PROBLEM TO WORK ON
Each entry that follows is to be retyped exactly. Pictures do not belong in the copy.

** Opening RECORDS FOR PROCESSING block **

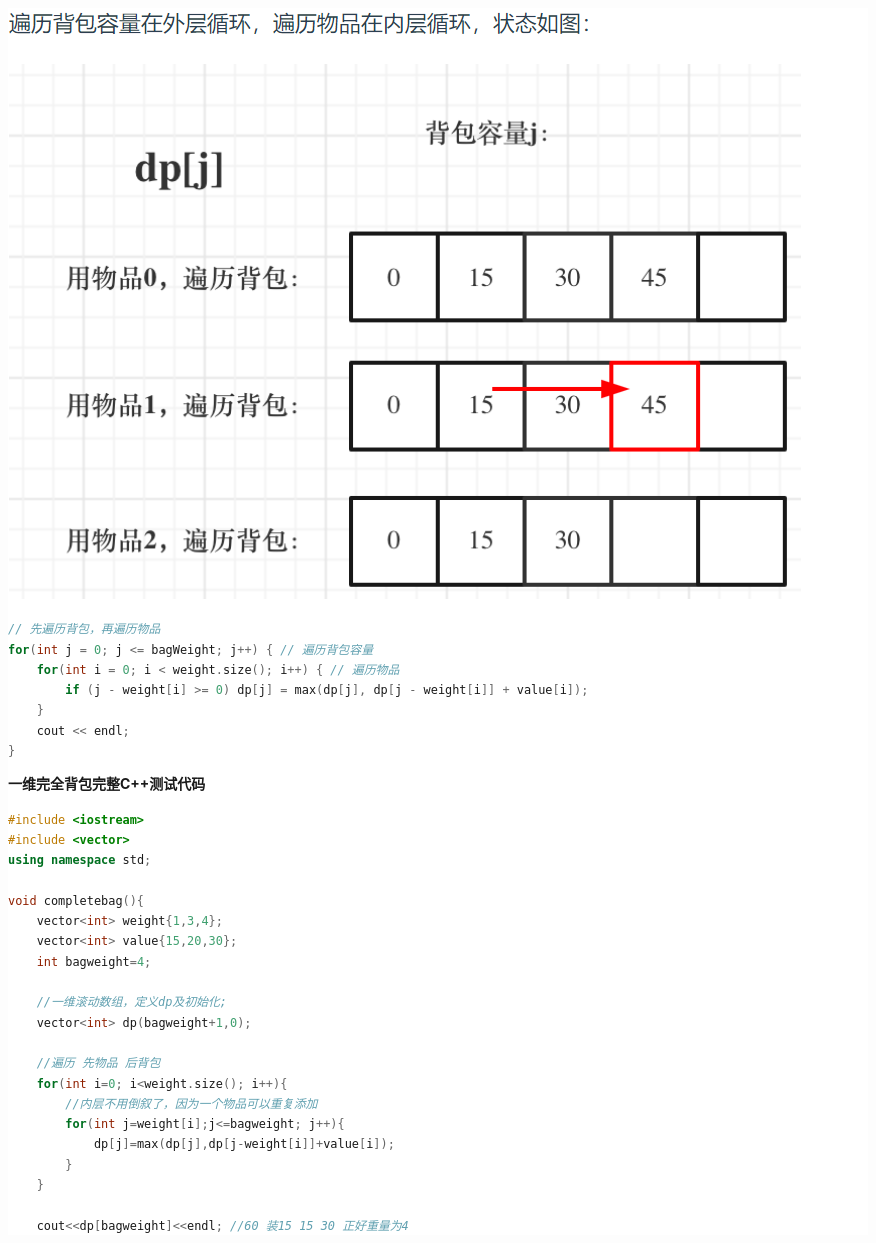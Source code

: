 ![](2023-07-14-16-51-05.png)
```C++
// 先遍历背包，再遍历物品
for(int j = 0; j <= bagWeight; j++) { // 遍历背包容量
    for(int i = 0; i < weight.size(); i++) { // 遍历物品
        if (j - weight[i] >= 0) dp[j] = max(dp[j], dp[j - weight[i]] + value[i]);
    }
    cout << endl;
}
```


**一维完全背包完整C++测试代码**
```C++
#include <iostream>
#include <vector>
using namespace std;

void completebag(){
    vector<int> weight{1,3,4};
    vector<int> value{15,20,30};
    int bagweight=4;

    //一维滚动数组，定义dp及初始化;
    vector<int> dp(bagweight+1,0);

    //遍历 先物品 后背包
    for(int i=0; i<weight.size(); i++){
        //内层不用倒叙了，因为一个物品可以重复添加
        for(int j=weight[i];j<=bagweight; j++){
            dp[j]=max(dp[j],dp[j-weight[i]]+value[i]);
        }
    }
    
    cout<<dp[bagweight]<<endl; //60 装15 15 30 正好重量为4
```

** Closing RECORDS FOR PROCESSING block **

RESPONSE TO THIS TASK
Source code

: ![](2023-07-14-16-51-05.png)
```C++
// 先遍历背包，再遍历物品
for(int j = 0; j <= bagWeight; j++) { // 遍历背包容量
    for(int i = 0; i < weight.size(); i++) { // 遍历物品
        if (j - weight[i] >= 0) dp[j] = max(dp[j], dp[j - weight[i]] + value[i]);
    }
    cout << endl;
}
```


**一维完全背包完整C++测试代码**
```C++
#include <iostream>
#include <vector>
using namespace std;

void completebag(){
    vector<int> weight{1,3,4};
    vector<int> value{15,20,30};
    int bagweight=4;

    //一维滚动数组，定义dp及初始化;
    vector<int> dp(bagweight+1,0);

    //遍历 先物品 后背包
    for(int i=0; i<weight.size(); i++){
        //内层不用倒叙了，因为一个物品可以重复添加
        for(int j=weight[i];j<=bagweight; j++){
            dp[j]=max(dp[j],dp[j-weight[i]]+value[i]);
        }
    }
    
    cout<<dp[bagweight]<<endl; //60 装15 15 30 正好重量为4
```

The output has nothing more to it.